NOTE: Six different oxidizers were investigated for the purpose of characterizing the kinetics of I4O9 in comparison to other iodine oxides. Each oxidizer is described below. The fuel used for all mixtures was constant: Al powder with 80 nm average spherical particle diameter. Mixture preparation is described following discussion of each oxidizer.
1. Preparation of Iodine(V) Oxides
NOTE: Nano-aluminum/oxidizer mixtures are highly volatile and can exhibit explosive behavior. These mixtures are susceptible to unintended ignition by electrostatic discharge, friction, impact, and other forms of accidental ignition. All equipment should be grounded to decrease the likelihood of accidental spark ignition. Quantities should be minimized and protective equipment should be used when handling these materials. More information on safety and handling procedures can be found in Maienschein et al.18
- Preparation commercial I2O5
- Crush 10 g of I2O5 crystals with a mortar and pestle until a consistent powder is created.

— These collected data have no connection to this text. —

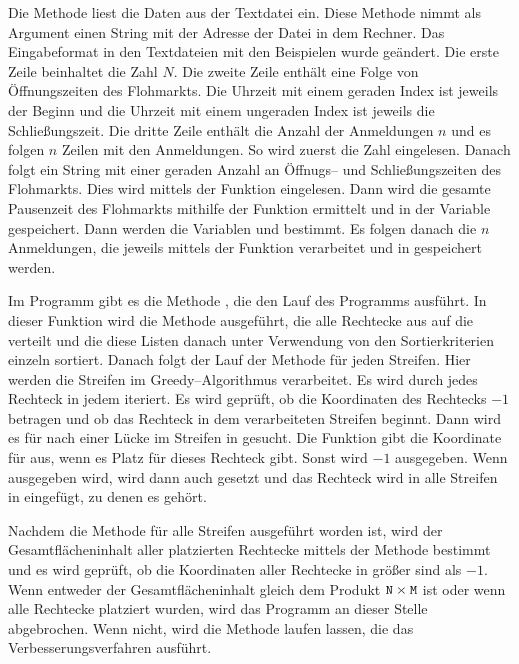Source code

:Die Methode  liest die Daten aus der Textdatei ein.
Diese Methode nimmt als Argument einen String mit der Adresse der Datei in dem Rechner.
Das Eingabeformat in den Textdateien mit den Beispielen wurde geändert.
Die erste Zeile beinhaltet die Zahl $N$. Die zweite Zeile enthält
eine Folge von Öffnungszeiten des Flohmarkts. Die Uhrzeit mit einem geraden Index ist jeweils der
Beginn und die Uhrzeit mit einem ungeraden Index ist jeweils die Schließungszeit.
Die dritte Zeile enthält die Anzahl der Anmeldungen $n$ und es folgen $n$ Zeilen mit den Anmeldungen.
So wird zuerst die Zahl  eingelesen. 
Danach folgt ein String mit einer geraden Anzahl an Öffnugs-- und Schließungszeiten des Flohmarkts.
Dies wird mittels der Funktion  eingelesen.
Dann wird die gesamte Pausenzeit des Flohmarkts mithilfe der Funktion  ermittelt
und in der Variable  gespeichert. 
Dann werden die Variablen  und  bestimmt.
Es folgen danach die $n$ Anmeldungen,
die jeweils mittels der Funktion  verarbeitet und
in  gespeichert werden.

Im Programm gibt es die Methode , die den Lauf des Programms ausführt.
In dieser Funktion wird die Methode  ausgeführt, die alle
Rechtecke aus  auf die 
 verteilt und die diese Listen danach unter Verwendung
von den Sortierkriterien  einzeln sortiert.
Danach folgt der Lauf der Methode  für jeden Streifen.
Hier werden die Streifen im Greedy--Algorithmus verarbeitet.
Es wird durch jedes Rechteck  in jedem   iteriert.
Es wird geprüft, ob die Koordinaten des Rechtecks  $-1$ betragen und ob das Rechteck
in dem verarbeiteten Streifen beginnt.
Dann wird es für  nach einer Lücke im Streifen in  gesucht.
Die Funktion  gibt die Koordinate  für  aus,
wenn es Platz für dieses Rechteck gibt. Sonst wird $-1$ ausgegeben.
Wenn  ausgegeben wird, wird dann auch  gesetzt und 
das Rechteck  wird in alle Streifen in  eingefügt, 
zu denen es gehört.

Nachdem die Methode  für alle Streifen ausgeführt worden ist,
wird der Gesamtflächeninhalt aller platzierten Rechtecke mittels der Methode 
 bestimmt und es wird geprüft, ob 
die Koordinaten aller Rechtecke in  größer sind als $-1$.
Wenn entweder der Gesamtflächeninhalt gleich dem Produkt $\texttt{N} \times \texttt{M}$ ist
oder wenn alle Rechtecke platziert wurden, wird das Programm an dieser Stelle abgebrochen.
Wenn nicht, wird die Methode  laufen lassen, die
das Verbesserungsverfahren ausführt.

- After the crystals are in a powder form, evenly spread the 10 g of powder in a ceramic crucible suitable for heating up to 250 °C.
- Place entire crucible in an oven and heat to 250 °C at 10°C/min and hold at 250 °C for 5 min.
- Preparation of amorphous I2O5
- Place 3 g of the crushed and dehydrated commercial I2O5 in a glass beaker with a magnetic stirrer and add 3 g of distilled water. To ensure the sample is completely dissolved, add a 1:1 ratio of water to commercial I2O5 and mix for 20 min. Dissolution of I2O5 in water forms an aqueous phase of IO3.17
- Pour the IO3 solution into a beaker that is suitable for heating. To ensure enough amorphous I2O5 is produced, use three times the mass of IO3 solution than the mass needed of amorphous I2O5. For example, if one gram of amorphous I2O5 is needed, use 3 g of IO3 solution.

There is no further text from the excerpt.